Stored records
_ _ _ _ _

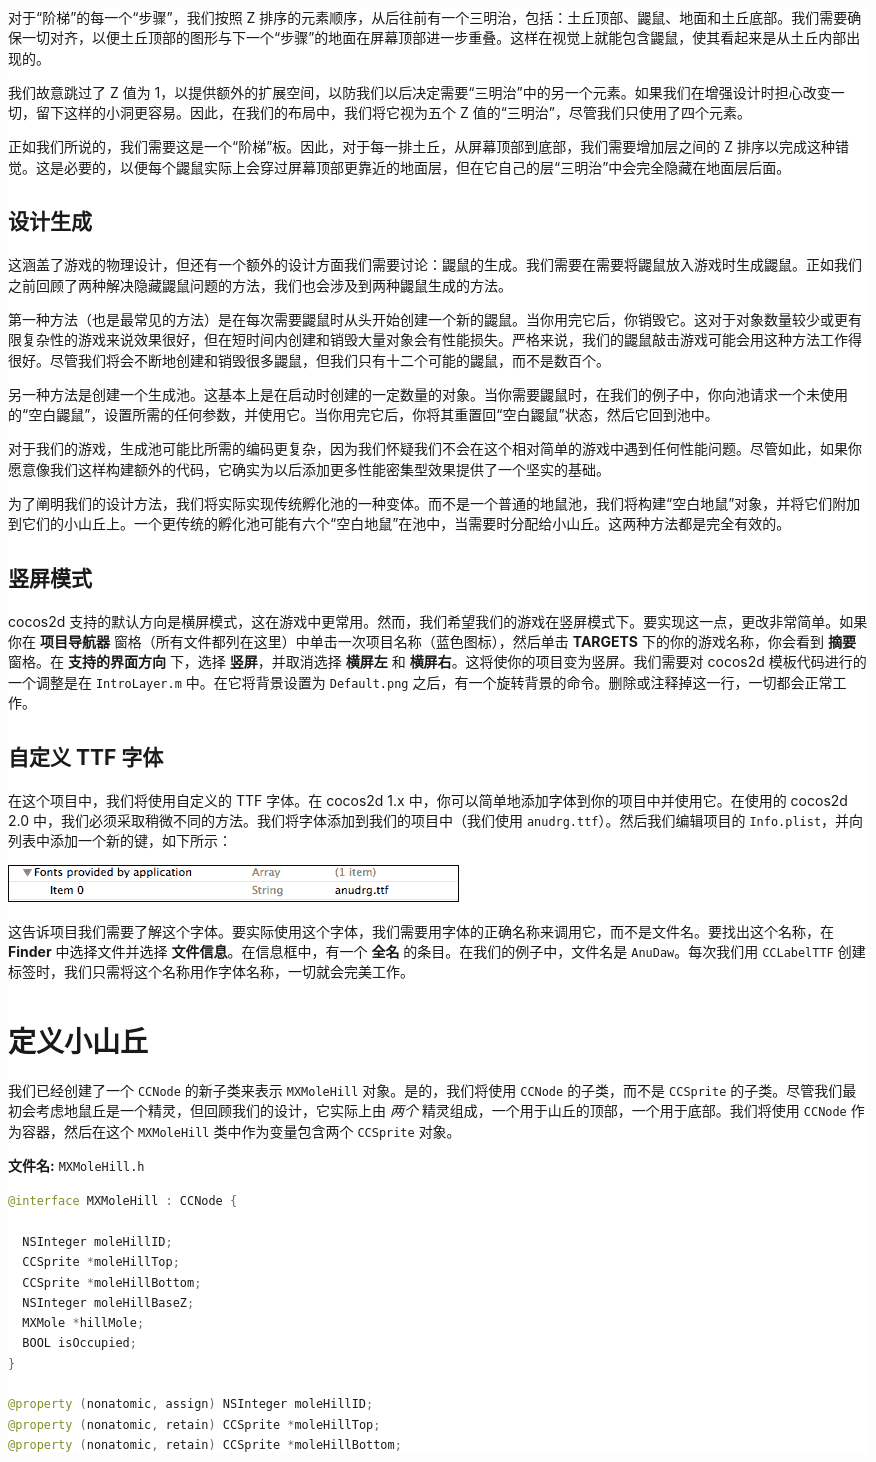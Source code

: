 对于“阶梯”的每一个“步骤”，我们按照 Z 排序的元素顺序，从后往前有一个三明治，包括：土丘顶部、鼹鼠、地面和土丘底部。我们需要确保一切对齐，以便土丘顶部的图形与下一个“步骤”的地面在屏幕顶部进一步重叠。这样在视觉上就能包含鼹鼠，使其看起来是从土丘内部出现的。

我们故意跳过了 Z 值为 1，以提供额外的扩展空间，以防我们以后决定需要“三明治”中的另一个元素。如果我们在增强设计时担心改变一切，留下这样的小洞更容易。因此，在我们的布局中，我们将它视为五个 Z 值的“三明治”，尽管我们只使用了四个元素。

正如我们所说的，我们需要这是一个“阶梯”板。因此，对于每一排土丘，从屏幕顶部到底部，我们需要增加层之间的 Z 排序以完成这种错觉。这是必要的，以便每个鼹鼠实际上会穿过屏幕顶部更靠近的地面层，但在它自己的层“三明治”中会完全隐藏在地面层后面。

## 设计生成

这涵盖了游戏的物理设计，但还有一个额外的设计方面我们需要讨论：鼹鼠的生成。我们需要在需要将鼹鼠放入游戏时生成鼹鼠。正如我们之前回顾了两种解决隐藏鼹鼠问题的方法，我们也会涉及到两种鼹鼠生成的方法。

第一种方法（也是最常见的方法）是在每次需要鼹鼠时从头开始创建一个新的鼹鼠。当你用完它后，你销毁它。这对于对象数量较少或更有限复杂性的游戏来说效果很好，但在短时间内创建和销毁大量对象会有性能损失。严格来说，我们的鼹鼠敲击游戏可能会用这种方法工作得很好。尽管我们将会不断地创建和销毁很多鼹鼠，但我们只有十二个可能的鼹鼠，而不是数百个。

另一种方法是创建一个生成池。这基本上是在启动时创建的一定数量的对象。当你需要鼹鼠时，在我们的例子中，你向池请求一个未使用的“空白鼹鼠”，设置所需的任何参数，并使用它。当你用完它后，你将其重置回“空白鼹鼠”状态，然后它回到池中。

对于我们的游戏，生成池可能比所需的编码更复杂，因为我们怀疑我们不会在这个相对简单的游戏中遇到任何性能问题。尽管如此，如果你愿意像我们这样构建额外的代码，它确实为以后添加更多性能密集型效果提供了一个坚实的基础。

为了阐明我们的设计方法，我们将实际实现传统孵化池的一种变体。而不是一个普通的地鼠池，我们将构建“空白地鼠”对象，并将它们附加到它们的小山丘上。一个更传统的孵化池可能有六个“空白地鼠”在池中，当需要时分配给小山丘。这两种方法都是完全有效的。

## 竖屏模式

cocos2d 支持的默认方向是横屏模式，这在游戏中更常用。然而，我们希望我们的游戏在竖屏模式下。要实现这一点，更改非常简单。如果你在 **项目导航器** 窗格（所有文件都列在这里）中单击一次项目名称（蓝色图标），然后单击 **TARGETS** 下的你的游戏名称，你会看到 **摘要** 窗格。在 **支持的界面方向** 下，选择 **竖屏**，并取消选择 **横屏左** 和 **横屏右**。这将使你的项目变为竖屏。我们需要对 cocos2d 模板代码进行的一个调整是在 `IntroLayer.m` 中。在它将背景设置为 `Default.png` 之后，有一个旋转背景的命令。删除或注释掉这一行，一切都会正常工作。

## 自定义 TTF 字体

在这个项目中，我们将使用自定义的 TTF 字体。在 cocos2d 1.x 中，你可以简单地添加字体到你的项目中并使用它。在使用的 cocos2d 2.0 中，我们必须采取稍微不同的方法。我们将字体添加到我们的项目中（我们使用 `anudrg.ttf`）。然后我们编辑项目的 `Info.plist`，并向列表中添加一个新的键，如下所示：

![自定义 TTF 字体](img/9007_03_02.jpg)

这告诉项目我们需要了解这个字体。要实际使用这个字体，我们需要用字体的正确名称来调用它，而不是文件名。要找出这个名称，在 **Finder** 中选择文件并选择 **文件信息**。在信息框中，有一个 **全名** 的条目。在我们的例子中，文件名是 `AnuDaw`。每次我们用 `CCLabelTTF` 创建标签时，我们只需将这个名称用作字体名称，一切就会完美工作。

# 定义小山丘

我们已经创建了一个 `CCNode` 的新子类来表示 `MXMoleHill` 对象。是的，我们将使用 `CCNode` 的子类，而不是 `CCSprite` 的子类。尽管我们最初会考虑地鼠丘是一个精灵，但回顾我们的设计，它实际上由 *两个* 精灵组成，一个用于山丘的顶部，一个用于底部。我们将使用 `CCNode` 作为容器，然后在这个 `MXMoleHill` 类中作为变量包含两个 `CCSprite` 对象。

**文件名:** `MXMoleHill.h`

```swift
@interface MXMoleHill : CCNode {

  NSInteger moleHillID;
  CCSprite *moleHillTop;
  CCSprite *moleHillBottom;
  NSInteger moleHillBaseZ;
  MXMole *hillMole;
  BOOL isOccupied;
}

@property (nonatomic, assign) NSInteger moleHillID;
@property (nonatomic, retain) CCSprite *moleHillTop;
@property (nonatomic, retain) CCSprite *moleHillBottom;
```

_ _ _ _ _

• Exercise requirements
Skip the pictures, then write out every entry exactly.

• Solution for this problem
Source code

: 对于“阶梯”的每一个“步骤”，我们按照 Z 排序的元素顺序，从后往前有一个三明治，包括：土丘顶部、鼹鼠、地面和土丘底部。我们需要确保一切对齐，以便土丘顶部的图形与下一个“步骤”的地面在屏幕顶部进一步重叠。这样在视觉上就能包含鼹鼠，使其看起来是从土丘内部出现的。

我们故意跳过了 Z 值为 1，以提供额外的扩展空间，以防我们以后决定需要“三明治”中的另一个元素。如果我们在增强设计时担心改变一切，留下这样的小洞更容易。因此，在我们的布局中，我们将它视为五个 Z 值的“三明治”，尽管我们只使用了四个元素。

正如我们所说的，我们需要这是一个“阶梯”板。因此，对于每一排土丘，从屏幕顶部到底部，我们需要增加层之间的 Z 排序以完成这种错觉。这是必要的，以便每个鼹鼠实际上会穿过屏幕顶部更靠近的地面层，但在它自己的层“三明治”中会完全隐藏在地面层后面。

## 设计生成

这涵盖了游戏的物理设计，但还有一个额外的设计方面我们需要讨论：鼹鼠的生成。我们需要在需要将鼹鼠放入游戏时生成鼹鼠。正如我们之前回顾了两种解决隐藏鼹鼠问题的方法，我们也会涉及到两种鼹鼠生成的方法。

第一种方法（也是最常见的方法）是在每次需要鼹鼠时从头开始创建一个新的鼹鼠。当你用完它后，你销毁它。这对于对象数量较少或更有限复杂性的游戏来说效果很好，但在短时间内创建和销毁大量对象会有性能损失。严格来说，我们的鼹鼠敲击游戏可能会用这种方法工作得很好。尽管我们将会不断地创建和销毁很多鼹鼠，但我们只有十二个可能的鼹鼠，而不是数百个。

另一种方法是创建一个生成池。这基本上是在启动时创建的一定数量的对象。当你需要鼹鼠时，在我们的例子中，你向池请求一个未使用的“空白鼹鼠”，设置所需的任何参数，并使用它。当你用完它后，你将其重置回“空白鼹鼠”状态，然后它回到池中。

对于我们的游戏，生成池可能比所需的编码更复杂，因为我们怀疑我们不会在这个相对简单的游戏中遇到任何性能问题。尽管如此，如果你愿意像我们这样构建额外的代码，它确实为以后添加更多性能密集型效果提供了一个坚实的基础。

为了阐明我们的设计方法，我们将实际实现传统孵化池的一种变体。而不是一个普通的地鼠池，我们将构建“空白地鼠”对象，并将它们附加到它们的小山丘上。一个更传统的孵化池可能有六个“空白地鼠”在池中，当需要时分配给小山丘。这两种方法都是完全有效的。

## 竖屏模式

cocos2d 支持的默认方向是横屏模式，这在游戏中更常用。然而，我们希望我们的游戏在竖屏模式下。要实现这一点，更改非常简单。如果你在 **项目导航器** 窗格（所有文件都列在这里）中单击一次项目名称（蓝色图标），然后单击 **TARGETS** 下的你的游戏名称，你会看到 **摘要** 窗格。在 **支持的界面方向** 下，选择 **竖屏**，并取消选择 **横屏左** 和 **横屏右**。这将使你的项目变为竖屏。我们需要对 cocos2d 模板代码进行的一个调整是在 `IntroLayer.m` 中。在它将背景设置为 `Default.png` 之后，有一个旋转背景的命令。删除或注释掉这一行，一切都会正常工作。

## 自定义 TTF 字体

在这个项目中，我们将使用自定义的 TTF 字体。在 cocos2d 1.x 中，你可以简单地添加字体到你的项目中并使用它。在使用的 cocos2d 2.0 中，我们必须采取稍微不同的方法。我们将字体添加到我们的项目中（我们使用 `anudrg.ttf`）。然后我们编辑项目的 `Info.plist`，并向列表中添加一个新的键，如下所示：

![自定义 TTF 字体](img/9007_03_02.jpg)

这告诉项目我们需要了解这个字体。要实际使用这个字体，我们需要用字体的正确名称来调用它，而不是文件名。要找出这个名称，在 **Finder** 中选择文件并选择 **文件信息**。在信息框中，有一个 **全名** 的条目。在我们的例子中，文件名是 `AnuDaw`。每次我们用 `CCLabelTTF` 创建标签时，我们只需将这个名称用作字体名称，一切就会完美工作。

# 定义小山丘

我们已经创建了一个 `CCNode` 的新子类来表示 `MXMoleHill` 对象。是的，我们将使用 `CCNode` 的子类，而不是 `CCSprite` 的子类。尽管我们最初会考虑地鼠丘是一个精灵，但回顾我们的设计，它实际上由 *两个* 精灵组成，一个用于山丘的顶部，一个用于底部。我们将使用 `CCNode` 作为容器，然后在这个 `MXMoleHill` 类中作为变量包含两个 `CCSprite` 对象。

**文件名:** `MXMoleHill.h`

```swift
@interface MXMoleHill : CCNode {

  NSInteger moleHillID;
  CCSprite *moleHillTop;
  CCSprite *moleHillBottom;
  NSInteger moleHillBaseZ;
  MXMole *hillMole;
  BOOL isOccupied;
}

@property (nonatomic, assign) NSInteger moleHillID;
@property (nonatomic, retain) CCSprite *moleHillTop;
@property (nonatomic, retain) CCSprite *moleHillBottom;
```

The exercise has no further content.